Discoveries on such a scale mark a peculiarly auspicious beginning to a scientific career. But if the intern was spectacularly successful in how she did her job, she was not particularly distinctive in the job she was doing. Almost every geologist who looks to the skies as well as the earth starts off counting craters; most will still be doing so, now and then, decades later. They are the way that astrogeologists measure time. On the earth, geological time is measured in layers; layering is history and depth is age, as a drive to any edge of the Colorado Plateau will demonstrate. Stratification, though, like embonpoint, is best seen in profile; on planets looked on only from above the study of strata is geometrically challenging, to put it mildly. But craters, too, are the testaments of time; like sediment on a sea floor, they accumulate over the years. Most planets with rocky surfaces are amply supplied with craters: the earth, endlessly reinventing its surface through erosion and plate tectonics, is the great exception. Reading the record of craters has made sense of the geology of the moon, has revealed global cataclysms responsible for remaking the surface of Venus and has provided, at least in outline, the history of the Martian surface from the most recent sharp-edged scar to the most ancient rimless basin.

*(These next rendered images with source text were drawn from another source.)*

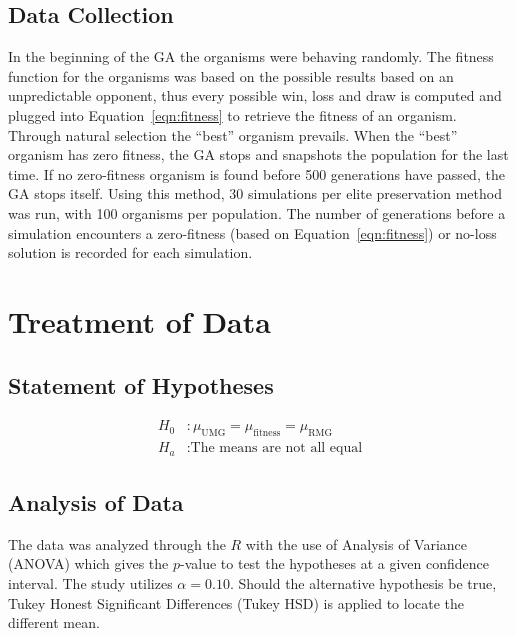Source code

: \documentclass{strrespaper-trad}
\begin{document}
			\subsection{Data Collection}
				In the beginning of the GA the organisms were behaving randomly.
				The fitness function for the organisms was based on the possible results based on an unpredictable opponent, thus every possible win, loss and draw is computed and plugged into Equation~\ref{eqn:fitness} to retrieve the fitness of an organism.
				Through natural selection the \enquote{best} organism prevails.
				When the \enquote{best} organism has zero fitness, the GA stops and snapshots the population for the last time.
				If no zero-fitness organism is found before 500 generations have passed, the GA stops itself.
				Using this method, 30 simulations per elite preservation method was run, with 100 organisms per population.
				The number of generations before a simulation encounters a zero-fitness (based on Equation~\ref{eqn:fitness}) or no-loss solution is recorded for each simulation.

		\section{Treatment of Data}
			\subsection{Statement of Hypotheses} \vspace{-2em}
				\begin{align*}
					H_0 & : \mu_\mathrm{UMG} = \mu_\mathrm{fitness} = \mu_\mathrm{RMG} \\
					H_a & : \text{The means are not all equal}
				\end{align*}
			\subsection{Analysis of Data}
				The data was analyzed through the $R$ with the use of Analysis of Variance (ANOVA) which gives the $p$-value to test the hypotheses at a given confidence interval.
				The study utilizes $\alpha = 0.10$.
				Should the alternative hypothesis be true, Tukey Honest Significant Differences (Tukey HSD) is applied to locate the different mean.
\end{document}
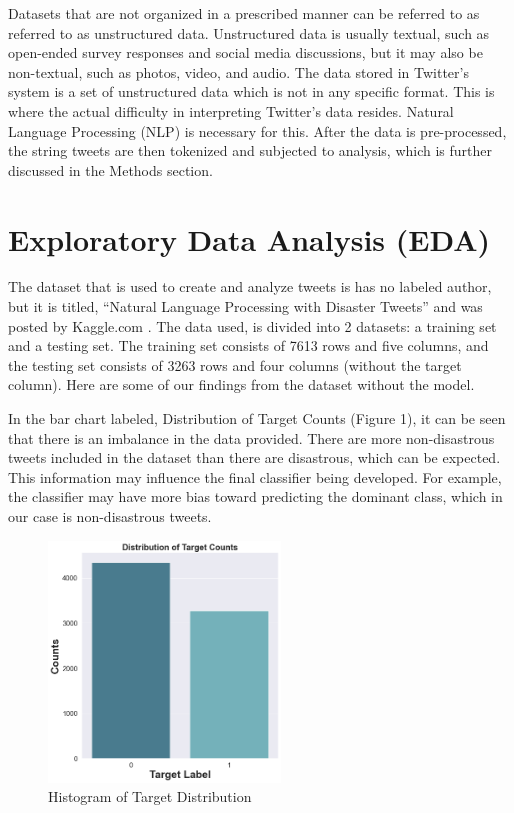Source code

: \documentclass{article}
\begin{document}
Datasets that are not organized in a prescribed manner can be referred to as referred to as unstructured data. Unstructured data is usually textual, such as open-ended survey responses and social media discussions, but it may also be non-textual, such as photos, video, and audio. The data stored in Twitter's system is a set of unstructured data which is not in any specific format. This is where the actual difficulty in interpreting Twitter's data resides. Natural Language Processing (NLP) is necessary for this. After the data is pre-processed, the string tweets are then tokenized and subjected to analysis, which is further discussed in the Methods section.



\section{Exploratory Data Analysis (EDA)}
The dataset that is used to create and analyze tweets is  has no labeled author, but it is titled, ``Natural Language Processing with Disaster Tweets” and was posted by Kaggle.com \cite{9}. The data used, is divided into 2 datasets: a training set and a testing set. The training set consists of 7613 rows and five columns, and the testing set consists of 3263 rows and four columns (without the target column). Here are some of our findings from the dataset without the model. 

In the bar chart labeled, Distribution of Target Counts (Figure 1), it can be seen that there is an imbalance in the data provided. There are more non-disastrous tweets included in the dataset than there are disastrous, which can be expected. This information may influence the final classifier being developed. For example, the classifier may have more bias toward predicting the dominant class, which in our case is non-disastrous tweets. 

\begin{figure}[!h]
    \centering
    \includegraphics[width=0.55\textwidth, left]{bar.png}
    \caption{Histogram of Target Distribution}
    \label{fig:bar}
\end{figure}
\end{document}

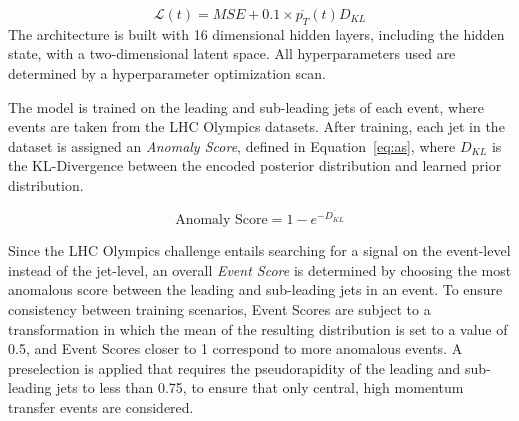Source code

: \documentclass[letterpaper,11pt]{article}
\begin{document}
\begin{equation}
\mathcal{L}(t)=MSE+0.1 \times \overline{p_T}(t)D_{KL}
\end{equation}
The architecture is built with 16 dimensional hidden layers, including the hidden state, with a two-dimensional latent space. All hyperparameters used are determined by a hyperparameter optimization scan. 

The model is trained on the leading and sub-leading jets of each event, where events are taken from the LHC Olympics datasets. 
After training, each jet in the dataset is assigned an \textit{Anomaly Score}, defined in Equation~\ref{eq:as}, where $D_{KL}$ is the KL-Divergence between the encoded posterior distribution and learned prior distribution.

\begin{equation}
\label{eq:as}
\text{Anomaly Score} = 1 - e^{-\overline{D_{KL}}}
\end{equation}

Since the LHC Olympics challenge entails searching for a signal on the event-level instead of the jet-level, an overall \textit{Event Score} is determined by choosing the most anomalous score between the leading and sub-leading jets in an event. 
To ensure consistency between training scenarios, Event Scores are subject to a transformation in which the mean of the resulting distribution is set to a value of 0.5, and Event Scores closer to 1 correspond to more anomalous events. 
A preselection is applied that requires the pseudorapidity of the leading and sub-leading jets to less than 0.75, to ensure that only central, high momentum transfer events are considered. 
\end{document}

It was through Meteor Crater mat people first learned how to read such records. It gave them what geologists most need: an analogue through which to understand processes not yet understood in any other way. Analogy sits at the heart of geology; it has long linked the past to the present, and now serves to tie the earthly to the alien. Meteor Crater allowed geologists to understand impacts, and its nested horizons became the door to other worlds and other times. Its role in understanding was not just theoretical. In the 1960s Meteor Crater was one of the sites chosen to train the only men from earth ever to walk anywhere else; strain your eyes and by the lake bed at the bottom you can see the statue of an Apollo astronaut that commemorates them. From his point of view there is no double horizon; beyond his little bowl of a world there is just the great urgent vault of the sky.
‘A Little Daft on the Subject of the Moon’

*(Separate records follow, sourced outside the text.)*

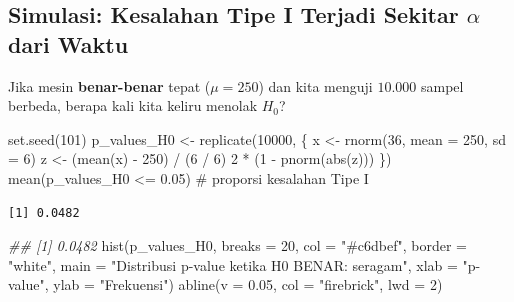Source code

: \documentclass[
  indonesian,
  letterpaper,
]{book}
\newenvironment{Shaded}{\begin{snugshade}}{\end{snugshade}}
\newcommand{\AttributeTok}[1]{\textcolor[rgb]{0.40,0.45,0.13}{#1}}
\newcommand{\CommentTok}[1]{\textcolor[rgb]{0.37,0.37,0.37}{#1}}
\newcommand{\DecValTok}[1]{\textcolor[rgb]{0.68,0.00,0.00}{#1}}
\newcommand{\DocumentationTok}[1]{\textcolor[rgb]{0.37,0.37,0.37}{\textit{#1}}}
\newcommand{\FloatTok}[1]{\textcolor[rgb]{0.68,0.00,0.00}{#1}}
\newcommand{\FunctionTok}[1]{\textcolor[rgb]{0.28,0.35,0.67}{#1}}
\newcommand{\NormalTok}[1]{\textcolor[rgb]{0.00,0.23,0.31}{#1}}
\newcommand{\OtherTok}[1]{\textcolor[rgb]{0.00,0.23,0.31}{#1}}
\newcommand{\SpecialCharTok}[1]{\textcolor[rgb]{0.37,0.37,0.37}{#1}}
\newcommand{\StringTok}[1]{\textcolor[rgb]{0.13,0.47,0.30}{#1}}
\begin{document}
\subsection{\texorpdfstring{Simulasi: Kesalahan Tipe I Terjadi Sekitar
\(\alpha\) dari
Waktu}{Simulasi: Kesalahan Tipe I Terjadi Sekitar \textbackslash alpha dari Waktu}}\label{simulasi-kesalahan-tipe-i-terjadi-sekitar-alpha-dari-waktu}

Jika mesin \textbf{benar-benar} tepat (\(\mu = 250\)) dan kita menguji
\(10.000\) sampel berbeda, berapa kali kita keliru menolak \(H_0\)?

\begin{Shaded}
\begin{Highlighting}[]
\FunctionTok{set.seed}\NormalTok{(}\DecValTok{101}\NormalTok{)}
\NormalTok{p\_values\_H0 }\OtherTok{\textless{}{-}} \FunctionTok{replicate}\NormalTok{(}\DecValTok{10000}\NormalTok{, \{}
\NormalTok{x }\OtherTok{\textless{}{-}} \FunctionTok{rnorm}\NormalTok{(}\DecValTok{36}\NormalTok{, }\AttributeTok{mean =} \DecValTok{250}\NormalTok{, }\AttributeTok{sd =} \DecValTok{6}\NormalTok{)}
\NormalTok{z }\OtherTok{\textless{}{-}}\NormalTok{ (}\FunctionTok{mean}\NormalTok{(x) }\SpecialCharTok{{-}} \DecValTok{250}\NormalTok{) }\SpecialCharTok{/}\NormalTok{ (}\DecValTok{6} \SpecialCharTok{/} \DecValTok{6}\NormalTok{)}
\DecValTok{2} \SpecialCharTok{*}\NormalTok{ (}\DecValTok{1} \SpecialCharTok{{-}} \FunctionTok{pnorm}\NormalTok{(}\FunctionTok{abs}\NormalTok{(z)))}
\NormalTok{\})}
\FunctionTok{mean}\NormalTok{(p\_values\_H0 }\SpecialCharTok{\textless{}=} \FloatTok{0.05}\NormalTok{) }\CommentTok{\# proporsi kesalahan Tipe I}
\end{Highlighting}
\end{Shaded}

\begin{verbatim}
[1] 0.0482
\end{verbatim}

\begin{Shaded}
\begin{Highlighting}[]
\DocumentationTok{\#\# [1] 0.0482}
\FunctionTok{hist}\NormalTok{(p\_values\_H0, }\AttributeTok{breaks =} \DecValTok{20}\NormalTok{, }\AttributeTok{col =} \StringTok{"\#c6dbef"}\NormalTok{, }\AttributeTok{border =} \StringTok{"white"}\NormalTok{,}
\AttributeTok{main =} \StringTok{"Distribusi p{-}value ketika H0 BENAR: seragam"}\NormalTok{, }\AttributeTok{xlab =} \StringTok{"p{-}value"}\NormalTok{, ylab}
\OtherTok{=} \StringTok{"Frekuensi"}\NormalTok{)}
\FunctionTok{abline}\NormalTok{(}\AttributeTok{v =} \FloatTok{0.05}\NormalTok{, }\AttributeTok{col =} \StringTok{"firebrick"}\NormalTok{, }\AttributeTok{lwd =} \DecValTok{2}\NormalTok{)}
\end{Highlighting}
\end{Shaded}
\end{document}
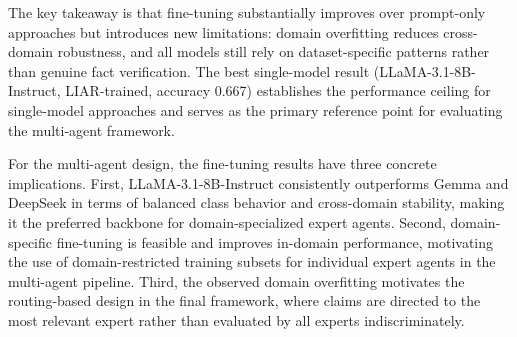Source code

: The key takeaway is that fine-tuning substantially improves over prompt-only approaches but introduces new limitations: domain 
overfitting reduces cross-domain robustness, and all models still rely on dataset-specific patterns rather than genuine fact verification. The best single-model result (LLaMA-3.1-8B-Instruct, LIAR-trained, accuracy 0.667) establishes the performance ceiling for single-model approaches and serves as the primary reference point for evaluating the multi-agent framework.

For the multi-agent design, the fine-tuning results have three concrete implications. First, LLaMA-3.1-8B-Instruct consistently 
outperforms Gemma and DeepSeek in terms of balanced class behavior and cross-domain stability, making it the preferred backbone for 
domain-specialized expert agents. Second, domain-specific fine-tuning is feasible and improves in-domain performance, motivating the use of domain-restricted training subsets for individual expert agents in the multi-agent pipeline. Third, the observed domain overfitting motivates the routing-based design in the final framework, where claims are directed to the most relevant expert rather than evaluated by all experts indiscriminately.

We pride ourselves upon being men of the world, forgetting that this is but objectionable singularity unless we are, in some wise, men of more worlds than one.
Percival Lowell, Mars
The story of how Meteor Crater came to be understood as the best-preserved earthly exemplar of the ancient landscapes of Mars comes in two parts. In the first part a great geologist got it wrong, but in doing so showed how geology could, in principle, tackle subjects beyond the earth. In the second part a great geologist got it right and used his insights to turn the geological mapping of other planets, including Mars, into a practical concern. Both men were geologists with the US Geological Survey and both were filled with the romance of the American West – a romance that both science and the popular imagination have projected on to Mars for more than a century.
Grove Karl Gilbert was one of the happy generation of American geologists which, in the second part of the nineteenth century, took its impressive beards and intellects to every corner of the American West. They were part of a worldwide phenomenon that the historian William Goetzmann has called the second age of exploration – the period between Cook’s voyages in the late eighteenth century and Amundsen’s trek to the south pole in the early twentieth during which Europeans moved beyond the coastlines of other continents and across their hearts. The centres of Africa, Asia and Australia were all explored at this time.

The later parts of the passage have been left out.